S2I within Applications

Applications that are built by an S2I image can override the default scripts provided in the builder image if desired

Overriding scripts
- BuildConfig definition
- Environment variables

Existing builder images

The following S2I builder images are available in the OpenShift ecosystem

JBoss EAP/EWS
Python
Node
PHP
Perl
Ruby
…

JBoss EAP Integration

The JBoss EAP image for OpenShift includes S2I scripts located in the /usr/local/s2i directory. These are run by default if the application being built does not include any of the S2I scripts.

The best way to learn how the JBoss S2I builder works is to investigate the builder itself. Run the following command to start a container containing the builder image

docker run -it --rm --entrypoint=/bin/bash registry.access.redhat.com/jboss-eap-6/eap64-openshift

Note: the --entrypoint option is used to override the default functionality to start the JBoss server

Areas to explore:

Environment variables
S2I Scripts
Scripts use to start JBoss
JBoss Platform

Custom configurations

Custom JBoss configurations and modules can be added to your application which will be automatically configured in the resulting image.
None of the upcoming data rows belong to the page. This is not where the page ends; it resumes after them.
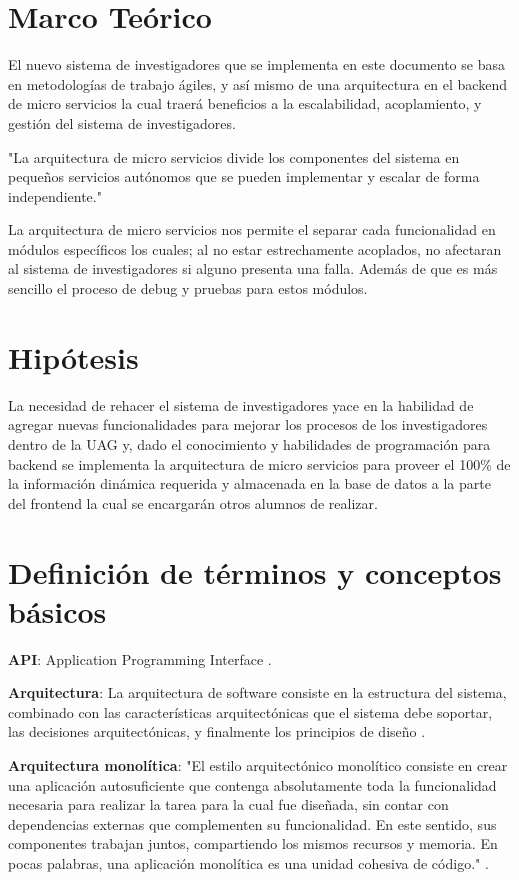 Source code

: \section{Marco Teórico}

    El nuevo sistema de investigadores que se implementa en este documento se basa en metodologías de trabajo ágiles, y así mismo de una arquitectura en el backend de micro servicios la cual traerá beneficios a la escalabilidad, acoplamiento, y gestión del sistema de investigadores.
    
    "La arquitectura de micro servicios divide los componentes del sistema en pequeños servicios autónomos que se pueden implementar y escalar de forma independiente."\cite{KryptonSolid}

    La arquitectura de micro servicios nos permite el separar cada funcionalidad en módulos específicos los cuales; al no estar estrechamente acoplados, no afectaran al sistema de investigadores si alguno presenta una falla. Además de que es más sencillo el proceso de debug y pruebas para estos módulos.

\section{Hipótesis}

    La necesidad de rehacer el sistema de investigadores yace en la habilidad de agregar nuevas funcionalidades para mejorar los procesos de los investigadores dentro de la UAG y, dado el conocimiento y habilidades de programación para backend se implementa la arquitectura de micro servicios para proveer el 100\% de la información dinámica requerida y almacenada en la base de datos a la parte del frontend la cual se encargarán otros alumnos de realizar.

\section{Definición de términos y conceptos básicos}

    \textbf{API}: Application Programming Interface \cite{jacobson2012apis}.

    \textbf{Arquitectura}: La arquitectura de software consiste en la estructura del sistema, combinado con las características arquitectónicas que el sistema debe soportar, las decisiones arquitectónicas, y finalmente los principios de diseño \cite{richards2020fundamentals}.
    
    \textbf{Arquitectura monolítica}: "El estilo arquitectónico monolítico consiste en crear una aplicación autosuficiente que contenga absolutamente toda la funcionalidad necesaria para realizar la tarea para la cual fue diseñada, sin contar con dependencias externas que complementen su funcionalidad. En este sentido, sus componentes trabajan juntos, compartiendo los mismos recursos y memoria. En pocas palabras, una aplicación monolítica es una unidad cohesiva de código." \cite{monolitic}.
Configurations - Configuration files, such as the JBoss standalone.xml, can be placed in a folder called configuration in the application source

Modules - Modules can be placed in a modules folder within the application source. They are recursively copied to the JBoss modules folder

S2I Development

There are a number of existing S2I builders that you can look to leverage for your application. You can also choose to create your own S2I builder to be able to leverage the benefits of S2I, but to also customize the process for your particular implementation

Binary deployments

In certain cases, an application may be previously compiled outside of an OpenShift build. There are two methods to include an existing binary artifact(s) in the resulting image:

Customize the assemble script as part of the S2I build process to retrieve a previously packaged artifact from a remote source (such as an artifact repository) and place in the JBoss deployments folder.
Place prepackaged jar, war, or ear in a folder called deployments at the root of repository. These files will be automatically copied to the JBoss deployments folder.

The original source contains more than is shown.